For the remaining 16 territories known to have reef tourism, but with limited data or showing disagreement among the underwater PUD and dive-shop metrics, an equivalent number was generated through the following process (see Appendix A for further details). Where data were missing or very limited from either one of the two metrics (i.e. there were few or no underwater PUDs or dive shops), a new score was developed that was weighted towards the other metric, or used that metric alone (three territories). Where data were considered poor and were clearly divergent from a recent and comparable literature source, the numbers were replaced with that alternative (four territories). Where there was evidence, based on expert-knowledge and/or available references, that both metrics were under- or over-reporting, scores were altered to the best approximation of the authors (nine territories).

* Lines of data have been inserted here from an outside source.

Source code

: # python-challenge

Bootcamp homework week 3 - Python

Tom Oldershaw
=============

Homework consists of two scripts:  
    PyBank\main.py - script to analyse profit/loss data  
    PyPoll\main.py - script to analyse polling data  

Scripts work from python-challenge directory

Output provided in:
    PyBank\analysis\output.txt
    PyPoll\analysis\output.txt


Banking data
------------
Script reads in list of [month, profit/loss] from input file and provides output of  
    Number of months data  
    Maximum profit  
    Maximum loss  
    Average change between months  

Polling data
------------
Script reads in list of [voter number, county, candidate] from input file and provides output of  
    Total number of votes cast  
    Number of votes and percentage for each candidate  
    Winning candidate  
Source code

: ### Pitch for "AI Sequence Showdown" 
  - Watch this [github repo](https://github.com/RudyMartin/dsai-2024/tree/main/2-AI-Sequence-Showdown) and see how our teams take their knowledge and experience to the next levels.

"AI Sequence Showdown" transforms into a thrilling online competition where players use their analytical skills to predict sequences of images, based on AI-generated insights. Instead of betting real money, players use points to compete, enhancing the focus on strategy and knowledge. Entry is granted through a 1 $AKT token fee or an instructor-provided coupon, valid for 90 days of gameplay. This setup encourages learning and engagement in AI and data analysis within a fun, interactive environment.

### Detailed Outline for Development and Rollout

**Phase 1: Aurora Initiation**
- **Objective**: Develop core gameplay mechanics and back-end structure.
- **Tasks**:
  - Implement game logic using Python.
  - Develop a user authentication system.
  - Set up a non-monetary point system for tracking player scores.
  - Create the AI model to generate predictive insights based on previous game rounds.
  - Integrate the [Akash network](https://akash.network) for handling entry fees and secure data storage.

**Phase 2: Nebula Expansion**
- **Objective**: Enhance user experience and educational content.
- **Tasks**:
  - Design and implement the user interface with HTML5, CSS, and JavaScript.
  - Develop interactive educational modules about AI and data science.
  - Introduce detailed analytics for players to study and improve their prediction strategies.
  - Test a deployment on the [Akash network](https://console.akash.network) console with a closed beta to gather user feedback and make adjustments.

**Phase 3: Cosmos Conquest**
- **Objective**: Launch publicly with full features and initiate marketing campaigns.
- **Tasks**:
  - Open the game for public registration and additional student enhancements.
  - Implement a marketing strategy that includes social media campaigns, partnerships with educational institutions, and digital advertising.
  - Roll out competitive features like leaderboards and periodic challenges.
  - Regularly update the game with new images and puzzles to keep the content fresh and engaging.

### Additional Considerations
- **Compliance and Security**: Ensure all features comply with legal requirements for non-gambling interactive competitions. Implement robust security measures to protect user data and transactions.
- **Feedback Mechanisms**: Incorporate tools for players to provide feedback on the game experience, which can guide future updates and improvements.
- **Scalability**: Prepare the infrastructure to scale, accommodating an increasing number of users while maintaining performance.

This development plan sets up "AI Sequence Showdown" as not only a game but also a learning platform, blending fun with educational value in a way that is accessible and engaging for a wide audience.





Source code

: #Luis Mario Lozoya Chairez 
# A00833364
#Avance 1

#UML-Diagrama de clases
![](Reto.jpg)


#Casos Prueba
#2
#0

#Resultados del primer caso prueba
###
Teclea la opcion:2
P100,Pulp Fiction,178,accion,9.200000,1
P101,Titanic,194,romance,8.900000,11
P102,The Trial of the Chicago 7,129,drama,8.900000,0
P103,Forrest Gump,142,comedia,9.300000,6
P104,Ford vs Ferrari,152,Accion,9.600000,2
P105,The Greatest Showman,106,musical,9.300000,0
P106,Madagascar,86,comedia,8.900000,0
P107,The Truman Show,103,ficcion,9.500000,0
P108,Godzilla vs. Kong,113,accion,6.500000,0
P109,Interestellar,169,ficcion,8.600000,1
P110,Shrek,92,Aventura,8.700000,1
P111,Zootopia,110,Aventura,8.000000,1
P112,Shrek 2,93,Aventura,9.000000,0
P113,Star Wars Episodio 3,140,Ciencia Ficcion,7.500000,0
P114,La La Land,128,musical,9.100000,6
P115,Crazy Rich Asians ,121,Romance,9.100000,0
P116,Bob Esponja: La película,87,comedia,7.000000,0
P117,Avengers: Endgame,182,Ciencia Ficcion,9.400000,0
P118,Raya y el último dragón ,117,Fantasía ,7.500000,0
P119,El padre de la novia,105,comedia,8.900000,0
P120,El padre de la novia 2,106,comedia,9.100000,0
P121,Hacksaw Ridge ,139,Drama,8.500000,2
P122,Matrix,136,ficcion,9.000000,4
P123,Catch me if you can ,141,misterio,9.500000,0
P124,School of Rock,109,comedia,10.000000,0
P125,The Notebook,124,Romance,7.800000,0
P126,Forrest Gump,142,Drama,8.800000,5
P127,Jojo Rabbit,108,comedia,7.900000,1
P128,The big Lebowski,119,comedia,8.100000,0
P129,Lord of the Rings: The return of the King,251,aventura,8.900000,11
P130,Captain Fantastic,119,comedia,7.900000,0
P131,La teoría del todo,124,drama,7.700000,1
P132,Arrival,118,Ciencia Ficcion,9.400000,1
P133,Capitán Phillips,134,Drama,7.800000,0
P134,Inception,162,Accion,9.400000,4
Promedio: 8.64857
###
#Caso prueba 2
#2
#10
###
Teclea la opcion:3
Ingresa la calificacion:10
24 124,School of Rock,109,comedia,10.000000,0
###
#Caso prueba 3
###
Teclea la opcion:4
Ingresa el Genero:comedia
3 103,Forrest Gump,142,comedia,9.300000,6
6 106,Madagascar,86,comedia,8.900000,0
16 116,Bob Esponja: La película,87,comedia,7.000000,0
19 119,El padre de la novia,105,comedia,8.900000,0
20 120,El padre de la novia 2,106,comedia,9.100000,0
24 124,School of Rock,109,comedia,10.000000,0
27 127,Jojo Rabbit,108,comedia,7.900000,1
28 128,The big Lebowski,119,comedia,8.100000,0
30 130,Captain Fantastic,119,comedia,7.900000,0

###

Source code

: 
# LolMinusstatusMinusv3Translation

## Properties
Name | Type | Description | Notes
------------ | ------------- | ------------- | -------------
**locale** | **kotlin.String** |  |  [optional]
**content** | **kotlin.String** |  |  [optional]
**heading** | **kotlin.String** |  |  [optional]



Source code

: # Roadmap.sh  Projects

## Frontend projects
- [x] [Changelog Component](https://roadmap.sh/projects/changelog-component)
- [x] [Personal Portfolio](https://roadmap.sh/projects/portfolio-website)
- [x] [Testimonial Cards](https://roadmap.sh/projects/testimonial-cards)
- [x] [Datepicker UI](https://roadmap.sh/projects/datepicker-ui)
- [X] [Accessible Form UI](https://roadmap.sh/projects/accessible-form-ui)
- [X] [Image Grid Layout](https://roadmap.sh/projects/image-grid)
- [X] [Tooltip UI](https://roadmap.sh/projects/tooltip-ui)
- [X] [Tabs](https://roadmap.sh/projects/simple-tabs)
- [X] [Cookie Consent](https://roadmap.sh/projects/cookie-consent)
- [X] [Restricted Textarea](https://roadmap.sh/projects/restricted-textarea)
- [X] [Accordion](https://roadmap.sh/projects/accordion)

Finally, the remaining 90% of reef-coast tourism (excluding the 10% assigned to reef-adjacent values) for each jurisdiction was multiplied by the estimate for on-reef tourism estimates described above (ranging from 0% to 70%) to give an estimate of on-reef value for each jurisdiction.
Value attribution to reefs. The final stage of this work was to separately assign the reef-adjacent and the on-reef values to the reefs that are likely to be generating those values. To ascribe reef-adjacent tourism expenditures, the national dollar and tourist trip equivalent values were distributed separately following PUD densities and hotel rooms within 30 km of a coral reef. The two layers were then combined with a 2:1 weighting as above, and the values from this combined layer were then attributed to nearby reefs (up to 30 km distant), using a series of steps (see Appendix A) with a weighting to assign the greatest proportion of these values to the nearest reefs (within 5 km).